Transduodenal papillostomy as a routine procedure in managing choledocholithiasis
V. Speranza, E. Lezoche, S. Minervini, F. Carlei, N. Basso and M. Simi
The purpose of this study was to evaluate the results of transduodenal
papillostomy as a routine procedure in managing choledocholithiasis in
treating common bile duct (CBD) stones. From 1973 to 1978, 117 patients
underwent transduodenal papillostomy for CBD lithiasis. The operation was
carried out in standard manner, and all patients had preoperative
telecholangioscopy, cholangiography, and biliary manometry. The mean age of
patients was 53.7 years, and women predominated in a ratio of 4.5:1.0.

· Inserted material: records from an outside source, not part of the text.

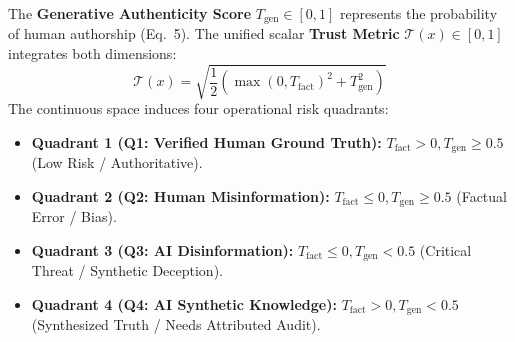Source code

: The \textbf{Generative Authenticity Score} $T_{\text{gen}} \in [0, 1]$ represents the probability of human authorship (Eq.~5). The unified scalar \textbf{Trust Metric} $\mathcal{T}(x) \in [0, 1]$ integrates both dimensions:
\begin{equation}
    \mathcal{T}(x) = \sqrt{\frac{1}{2} \left( \max(0, T_{\text{fact}})^2 + T_{\text{gen}}^2 \right)}
\end{equation}
The continuous space induces four operational risk quadrants:
\begin{itemize}[leftmargin=*, nosep]
    \item \textbf{Quadrant 1 (Q1: Verified Human Ground Truth):} $T_{\text{fact}} > 0, T_{\text{gen}} \ge 0.5$ (Low Risk / Authoritative).
    \item \textbf{Quadrant 2 (Q2: Human Misinformation):} $T_{\text{fact}} \le 0, T_{\text{gen}} \ge 0.5$ (Factual Error / Bias).
    \item \textbf{Quadrant 3 (Q3: AI Disinformation):} $T_{\text{fact}} \le 0, T_{\text{gen}} < 0.5$ (Critical Threat / Synthetic Deception).
    \item \textbf{Quadrant 4 (Q4: AI Synthetic Knowledge):} $T_{\text{fact}} > 0, T_{\text{gen}} < 0.5$ (Synthesized Truth / Needs Attributed Audit).
\end{itemize}
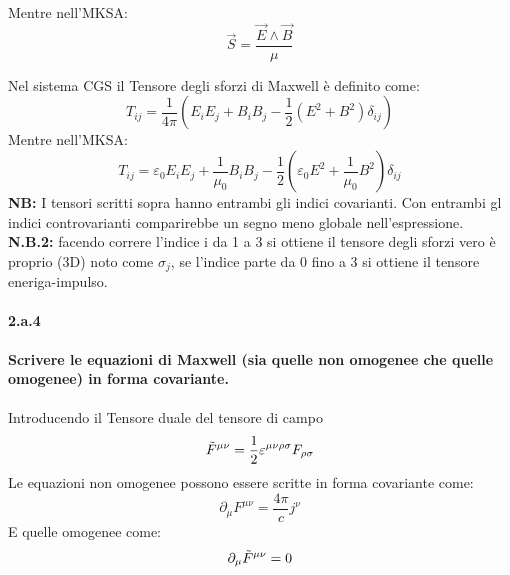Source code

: \documentclass[twoside]{article}
\begin{document}
Mentre nell'MKSA:
\begin{equation*}
    \vec{S}=\frac{\vec{E}\wedge\vec{B}}{\mu}
\end{equation*}

Nel sistema CGS il Tensore degli sforzi di Maxwell è definito come:
\begin{equation*}
    T_{ij}=\frac{1}{4\pi}\left( E_i E_j + B_i B_j - \frac{1}{2}(E^2+B^2)\delta_{ij} \right)
\end{equation*}
Mentre nell'MKSA:
\begin{equation*}
    T_{ij}=\varepsilon_0E_i E_j+\frac{1}{\mu_0}B_iB_j-\frac{1}{2}\left(\varepsilon_0E^2+\frac{1}{\mu_0}B^2\right)\delta_{ij}
\end{equation*}
\textbf{NB:} I tensori scritti sopra hanno entrambi gli indici covarianti. Con entrambi gl indici controvarianti comparirebbe un segno meno globale nell'espressione. \\
\textbf{N.B.2:} facendo correre l'indice i da 1 a 3 si ottiene il tensore degli sforzi vero è proprio (3D) noto come $\sigma_j$, se l'indice parte da 0 fino a 3 si ottiene il tensore eneriga-impulso.


\paragraph{2.a.4}\textbf{Scrivere le equazioni di Maxwell (sia quelle non omogenee che quelle omogenee)
in forma covariante.}\\ \\
Introducendo il Tensore duale del tensore di campo 
\begin{equation}
    \Tilde{F}^{\mu \nu}=\frac{1}{2}\varepsilon^{\mu \nu \rho \sigma}F_{\rho \sigma}
\end{equation}
Le equazioni non omogenee possono essere scritte in forma covariante come:
\begin{equation}\label{non omogenea}
    \partial_{\mu}F^{\mu \nu}=\frac{4 \pi }{c}j^{\nu}
\end{equation}
E quelle omogenee come:
\begin{equation}
    \partial_{\mu}\Tilde{F}^{\mu \nu}=0
\end{equation}
\end{document}
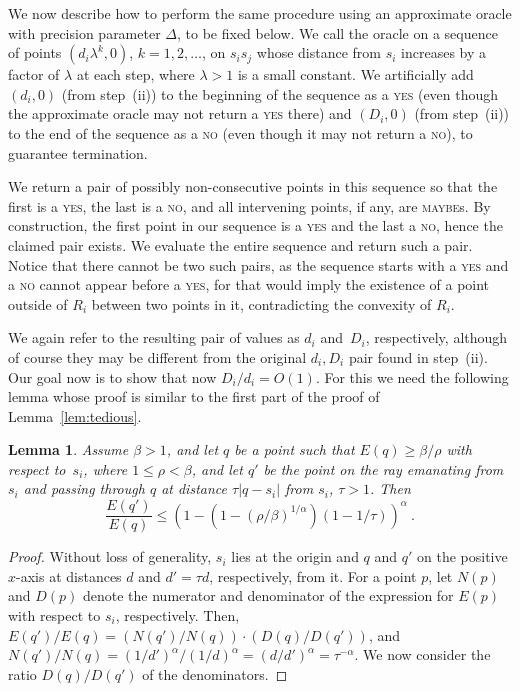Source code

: \documentclass[11pt]{article}
\newtheorem{lemma}[theorem]{Lemma}
\theoremstyle{remark}
\begin{document}
\begin{enumerate}[(i)]
We now describe how to perform the same procedure using an approximate oracle with precision parameter $\Delta$, to be fixed below.
We call the oracle on a sequence of points $(d_i\lambda^k,0)$, $k=1,2,\dots$, on $s_is_j$ whose distance from $s_i$ increases by a factor of $\lambda$ at each step, where $\lambda>1$ is a small constant. We artificially add $(d_i,0)$ (from step~(ii)) to the beginning of the sequence as a \textsc{yes} (even though the approximate oracle may not return a \textsc{yes} there) and $(D_i,0)$ (from step~(ii)) to the end of the sequence as a \textsc{no} (even though it may not return a \textsc{no}), to guarantee termination.

We return a pair of possibly non-consecutive points in this sequence so that the first is a \textsc{yes}, the last is a \textsc{no}, and all intervening points, if any, are \textsc{maybe}s.  By construction, the first point in our sequence is a \textsc{yes} and the last a \textsc{no}, hence the claimed pair exists.  We evaluate the entire sequence and return such a pair.  Notice that there cannot be two such pairs, as the sequence starts with a \textsc{yes} and a \textsc{no} cannot appear before a \textsc{yes}, for that would imply the existence of a point outside of $R_i$ between two points in it, contradicting the convexity of $R_i$.

We again refer to the resulting pair of values as $d_i$ and~$D_i$, respectively, although of course they may be different from the original $d_i, D_i$ pair found in step~(ii). Our goal now is to show that now $D_i/d_i = O(1)$. For this we need the following lemma whose proof is similar to the first part of the proof of Lemma~\ref{lem:tedious}.
 
\begin{lemma}
\label{lem:also_tedious}
Assume $\beta>1$, and
let $q$ be a point such that $E(q) \ge \beta/\rho$ with respect to~$s_i$, where $1 \le \rho < \beta$, and
let $q'$ be the point on the ray emanating from $s_i$ and passing through $q$ at distance $\tau |q-s_i|$ from $s_i$, $\tau > 1$.
Then 
\[
   \frac{E(q')}{E(q)} \le (1 - (1 - (\rho/\beta)^{1/\alpha})(1 - 1/\tau))^\alpha\ .
\]
\end{lemma}

\begin{proof}
  Without loss of generality, $s_i$ lies at
  the origin and $q$ and $q'$ on the positive $x$-axis at distances $d$ and $d'=\tau d$, respectively, from it.
	For a point $p$, let $N(p)$ and $D(p)$ denote the numerator and denominator of the expression for $E(p)$ with respect to $s_i$, respectively.
  Then, $E(q')/E(q) = (N(q')/N(q)) \cdot (D(q)/D(q'))$, and
  $N(q')/N(q) = (1/d')^\alpha/(1/d)^\alpha=(d/d')^\alpha = \tau^{-\alpha}$. 
  We now consider the ratio $D(q)/D(q')$ of the denominators.


\end{proof}
\end{enumerate}
\end{document}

Papillostomy was performed together with cholecystectomy for CBD stones in
111 patients (group 1). In five patients, we had to perform a
choledochotomy to remove the stones after an unsuccessful papillostomy
(group 2). Eight patients who previously had cholecystectomies underwent
papillostomy for retained or recurrent stones (group 3), and three patients
had a choledochoduodenostomy for recurrent stones after a previous
cholecystectomy and papillostomy (group 4). Complications included two
deaths in group 1 (1.9%). No mortality was observed in groups 2 and 4.
Moreover, the overall morbidity was due to six cases of wound infection,
one case of postoperative bleeding, one case of phlebitis, and three cases
of cholangitis. The mean length of hospital stay was 12.9 days, considering
all the groups. Lack of confidence with this procedure may explain the
different results reported in the literature for transduodenal
papillostomy, which on the basis of this study has been shown to ba a valid
alternative to supraduodenal choledochotomy in treating CBD stones.